Exemption processing will focus on categories where populations clearly qualify: IHS-eligible tribal members, SSI/SSDI recipients, students, and parents of young children. The Department will invest in tribal coordination to operationalize IHS exemptions given clear federal mandate and sovereignty considerations. Medical frailty exemptions will require provider participation, potentially through attestation protocols integrated with existing healthcare documentation systems.

Agricultural worker accommodation will likely occur through annual hour calculations rather than strict monthly requirements, if federal guidance permits. This addresses seasonal employment patterns without exempting agricultural populations entirely. Migrant farmworkers present ongoing challenges around documentation and Idaho residency verification that may result in de facto exclusion from expansion regardless of work requirement compliance.
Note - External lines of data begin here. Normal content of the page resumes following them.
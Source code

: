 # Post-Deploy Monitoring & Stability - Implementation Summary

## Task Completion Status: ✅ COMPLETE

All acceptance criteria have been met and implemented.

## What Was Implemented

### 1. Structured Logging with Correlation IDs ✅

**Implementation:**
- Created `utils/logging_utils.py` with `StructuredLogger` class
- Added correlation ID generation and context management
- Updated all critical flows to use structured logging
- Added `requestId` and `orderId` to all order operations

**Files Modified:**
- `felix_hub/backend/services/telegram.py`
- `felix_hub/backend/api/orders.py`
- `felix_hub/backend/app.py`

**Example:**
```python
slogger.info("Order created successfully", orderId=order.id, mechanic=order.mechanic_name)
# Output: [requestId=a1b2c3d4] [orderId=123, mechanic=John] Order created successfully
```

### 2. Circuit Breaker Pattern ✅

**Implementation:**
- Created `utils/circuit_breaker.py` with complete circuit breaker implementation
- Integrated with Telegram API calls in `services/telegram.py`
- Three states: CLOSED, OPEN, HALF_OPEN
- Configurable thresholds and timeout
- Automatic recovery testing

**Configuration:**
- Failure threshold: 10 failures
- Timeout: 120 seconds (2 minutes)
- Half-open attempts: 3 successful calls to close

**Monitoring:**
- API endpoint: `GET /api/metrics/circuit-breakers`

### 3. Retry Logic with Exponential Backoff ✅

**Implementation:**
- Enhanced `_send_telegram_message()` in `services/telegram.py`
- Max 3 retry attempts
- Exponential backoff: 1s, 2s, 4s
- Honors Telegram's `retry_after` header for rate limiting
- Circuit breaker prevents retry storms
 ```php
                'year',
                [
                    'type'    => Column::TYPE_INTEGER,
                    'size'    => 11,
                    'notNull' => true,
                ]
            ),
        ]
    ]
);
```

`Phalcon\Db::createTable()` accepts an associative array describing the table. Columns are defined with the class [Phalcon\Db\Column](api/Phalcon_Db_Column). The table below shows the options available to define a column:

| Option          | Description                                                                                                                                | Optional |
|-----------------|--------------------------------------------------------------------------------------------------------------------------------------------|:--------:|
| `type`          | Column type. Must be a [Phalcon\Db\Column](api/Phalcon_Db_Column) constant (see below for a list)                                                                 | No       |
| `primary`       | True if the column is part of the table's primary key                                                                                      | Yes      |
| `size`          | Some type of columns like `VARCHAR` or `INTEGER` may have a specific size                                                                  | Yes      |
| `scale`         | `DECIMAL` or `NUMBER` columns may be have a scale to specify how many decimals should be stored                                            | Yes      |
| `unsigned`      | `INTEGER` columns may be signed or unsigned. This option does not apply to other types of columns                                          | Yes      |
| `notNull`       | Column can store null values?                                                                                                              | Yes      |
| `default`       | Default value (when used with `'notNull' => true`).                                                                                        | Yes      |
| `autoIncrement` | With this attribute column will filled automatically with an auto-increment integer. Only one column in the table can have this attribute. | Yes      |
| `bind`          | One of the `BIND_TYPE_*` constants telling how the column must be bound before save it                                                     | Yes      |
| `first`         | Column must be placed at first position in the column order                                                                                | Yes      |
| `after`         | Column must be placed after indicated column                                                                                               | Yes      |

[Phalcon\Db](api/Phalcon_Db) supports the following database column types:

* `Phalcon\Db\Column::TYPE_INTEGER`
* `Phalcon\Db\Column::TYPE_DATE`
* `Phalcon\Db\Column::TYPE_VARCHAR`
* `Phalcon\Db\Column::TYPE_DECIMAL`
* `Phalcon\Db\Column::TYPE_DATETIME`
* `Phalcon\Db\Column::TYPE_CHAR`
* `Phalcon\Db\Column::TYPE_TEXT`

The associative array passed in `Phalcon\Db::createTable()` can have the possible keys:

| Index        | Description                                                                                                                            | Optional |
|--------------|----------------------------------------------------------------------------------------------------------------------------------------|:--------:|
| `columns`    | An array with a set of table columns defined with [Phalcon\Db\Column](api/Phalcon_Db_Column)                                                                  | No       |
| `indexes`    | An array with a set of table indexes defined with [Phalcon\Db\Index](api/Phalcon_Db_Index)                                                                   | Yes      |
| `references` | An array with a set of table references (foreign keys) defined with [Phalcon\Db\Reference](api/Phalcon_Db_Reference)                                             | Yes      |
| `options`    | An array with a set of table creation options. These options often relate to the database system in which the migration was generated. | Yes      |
The premium tax credit alternative under HB 345 will likely apply to narrow populations where Medicaid enrollment proves administratively complex or where individuals prefer private coverage. Most expansion adults will remain in traditional Medicaid rather than shift to subsidized marketplace coverage, but the option creates flexibility for specific circumstances.

Cost-sharing implementation will follow federal specifications rather than HB 345’s more restrictive approach, meaning service denial for nonpayment but not disenrollment. This protects individuals from coverage loss while maintaining some financial participation.

The MCO transition proceeds independently of work requirements on a parallel timeline. The Department negotiates contracts through 2026-2028 for 2029 implementation, while simultaneously building work requirement infrastructure for December 2026. Whether these simultaneous transitions succeed or create compounding disruptions depends on Department capacity and vendor performance.

Coverage losses will likely concentrate among rural populations, agricultural workers, and individuals with episodic employment patterns. The ballot initiative legacy may create some member resistance to requirements voters never authorized, though whether this manifests in organized opposition or simply individual non-compliance remains uncertain. Advocacy organizations will likely provide some navigation support, but capacity will prove insufficient for comprehensive statewide coverage.

Idaho’s experience tests whether work requirements can function in extreme rural contexts or whether they inherently assume urban infrastructure. If verification systems cannot accommodate counties with 1,000 residents, minimal infrastructure, and agricultural economies, coverage losses will concentrate geographically among precisely the populations expansion was designed to cover. Whether Idaho builds flexible systems respecting geographic diversity or uniform systems privileging metropolitan contexts reveals how seriously the state takes expansion’s original purpose versus using work requirements to reduce enrollment the legislature never supported. December 2026 approaches with systems yet to be built and critical questions unresolved.